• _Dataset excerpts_
• • • • •

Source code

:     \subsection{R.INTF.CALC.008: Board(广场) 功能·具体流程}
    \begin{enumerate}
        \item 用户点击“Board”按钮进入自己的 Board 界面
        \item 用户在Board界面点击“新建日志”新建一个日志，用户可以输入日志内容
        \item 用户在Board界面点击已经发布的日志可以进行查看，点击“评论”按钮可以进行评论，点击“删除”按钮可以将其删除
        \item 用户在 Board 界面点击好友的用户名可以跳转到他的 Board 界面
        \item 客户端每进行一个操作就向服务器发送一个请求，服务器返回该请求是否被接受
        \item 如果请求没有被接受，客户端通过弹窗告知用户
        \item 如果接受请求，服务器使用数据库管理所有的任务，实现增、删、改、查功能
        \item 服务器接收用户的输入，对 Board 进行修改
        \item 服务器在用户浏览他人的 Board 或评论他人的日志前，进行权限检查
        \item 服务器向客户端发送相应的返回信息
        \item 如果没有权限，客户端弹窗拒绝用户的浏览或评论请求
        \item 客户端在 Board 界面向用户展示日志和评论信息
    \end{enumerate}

• • • • •

• _Exercise instructions_
Search the data for "item" and list every line in which it occurs.

• _Answer space_
        \item 用户点击“Board”按钮进入自己的 Board 界面
        \item 用户在Board界面点击“新建日志”新建一个日志，用户可以输入日志内容
        \item 用户在Board界面点击已经发布的日志可以进行查看，点击“评论”按钮可以进行评论，点击“删除”按钮可以将其删除
        \item 用户在 Board 界面点击好友的用户名可以跳转到他的 Board 界面
        \item 客户端每进行一个操作就向服务器发送一个请求，服务器返回该请求是否被接受
        \item 如果请求没有被接受，客户端通过弹窗告知用户
        \item 如果接受请求，服务器使用数据库管理所有的任务，实现增、删、改、查功能
        \item 服务器接收用户的输入，对 Board 进行修改
        \item 服务器在用户浏览他人的 Board 或评论他人的日志前，进行权限检查
        \item 服务器向客户端发送相应的返回信息
        \item 如果没有权限，客户端弹窗拒绝用户的浏览或评论请求
        \item 客户端在 Board 界面向用户展示日志和评论信息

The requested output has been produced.